- [Aim of the task] Each line of the listing where "their" appears should be reported.

- [Information provided]
######
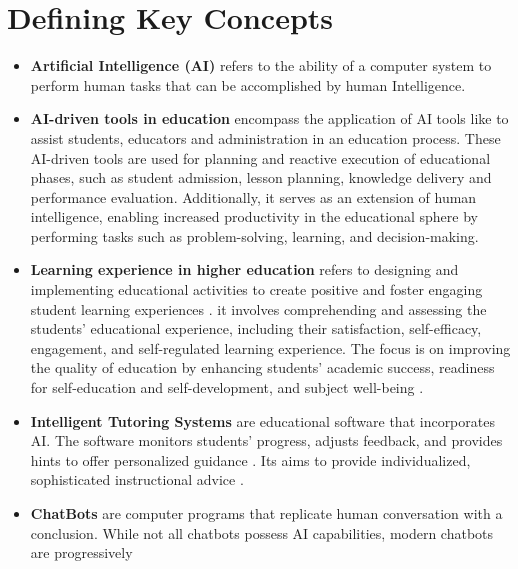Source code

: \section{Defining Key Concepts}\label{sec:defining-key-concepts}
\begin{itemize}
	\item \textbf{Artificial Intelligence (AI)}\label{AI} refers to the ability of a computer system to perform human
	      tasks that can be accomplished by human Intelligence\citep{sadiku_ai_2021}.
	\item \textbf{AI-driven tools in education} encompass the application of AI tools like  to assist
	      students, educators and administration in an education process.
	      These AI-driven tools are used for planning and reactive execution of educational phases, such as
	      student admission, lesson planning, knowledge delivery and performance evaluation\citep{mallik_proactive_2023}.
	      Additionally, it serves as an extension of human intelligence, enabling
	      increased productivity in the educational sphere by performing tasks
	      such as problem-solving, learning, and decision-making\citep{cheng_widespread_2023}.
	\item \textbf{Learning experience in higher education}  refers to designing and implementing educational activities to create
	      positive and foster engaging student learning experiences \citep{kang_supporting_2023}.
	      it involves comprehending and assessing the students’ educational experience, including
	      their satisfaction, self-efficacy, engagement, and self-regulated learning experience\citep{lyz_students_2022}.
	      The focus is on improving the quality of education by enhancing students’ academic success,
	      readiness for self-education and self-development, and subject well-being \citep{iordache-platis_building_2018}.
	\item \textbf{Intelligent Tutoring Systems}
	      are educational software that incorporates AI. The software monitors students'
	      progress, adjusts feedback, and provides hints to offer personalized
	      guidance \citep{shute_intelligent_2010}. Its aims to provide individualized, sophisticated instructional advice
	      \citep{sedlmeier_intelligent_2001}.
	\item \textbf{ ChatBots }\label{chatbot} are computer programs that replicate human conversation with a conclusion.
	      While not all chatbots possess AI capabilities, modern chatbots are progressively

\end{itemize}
######
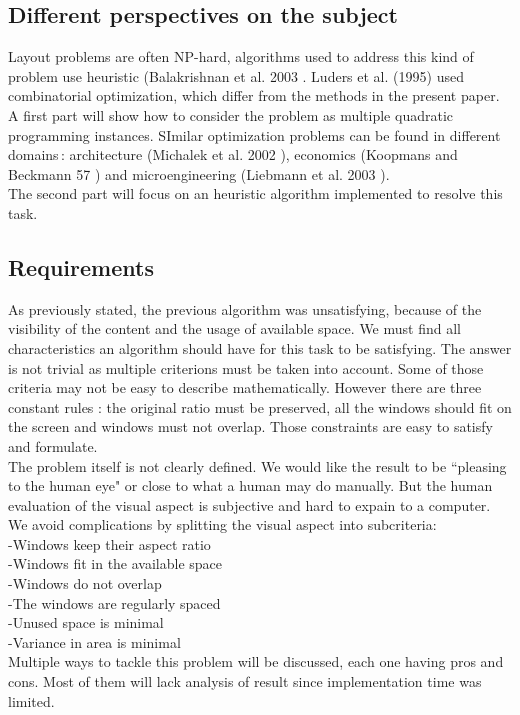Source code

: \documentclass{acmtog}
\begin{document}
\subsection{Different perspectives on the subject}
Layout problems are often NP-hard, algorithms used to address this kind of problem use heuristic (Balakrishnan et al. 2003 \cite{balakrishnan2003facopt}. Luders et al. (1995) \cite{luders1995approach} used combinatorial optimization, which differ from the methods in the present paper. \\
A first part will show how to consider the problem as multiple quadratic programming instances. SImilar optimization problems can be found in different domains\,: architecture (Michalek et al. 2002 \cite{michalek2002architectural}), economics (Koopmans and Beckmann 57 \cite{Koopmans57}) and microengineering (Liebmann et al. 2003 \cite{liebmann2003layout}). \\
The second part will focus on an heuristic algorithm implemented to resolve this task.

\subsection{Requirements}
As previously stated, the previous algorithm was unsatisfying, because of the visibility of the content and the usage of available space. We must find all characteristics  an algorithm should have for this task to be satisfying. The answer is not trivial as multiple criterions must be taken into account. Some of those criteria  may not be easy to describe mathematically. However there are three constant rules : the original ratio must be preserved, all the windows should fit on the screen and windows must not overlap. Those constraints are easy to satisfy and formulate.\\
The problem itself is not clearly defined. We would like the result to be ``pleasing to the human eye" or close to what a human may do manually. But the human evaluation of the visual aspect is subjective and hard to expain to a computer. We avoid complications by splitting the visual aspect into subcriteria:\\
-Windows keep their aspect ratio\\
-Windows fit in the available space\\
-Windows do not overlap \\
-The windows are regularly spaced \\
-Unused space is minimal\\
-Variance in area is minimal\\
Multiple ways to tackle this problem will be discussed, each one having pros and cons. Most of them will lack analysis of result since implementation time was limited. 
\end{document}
######
- [Output for this exercise]
	      their satisfaction, self-efficacy, engagement, and self-regulated learning experience\citep{lyz_students_2022}.
-Windows keep their aspect ratio\\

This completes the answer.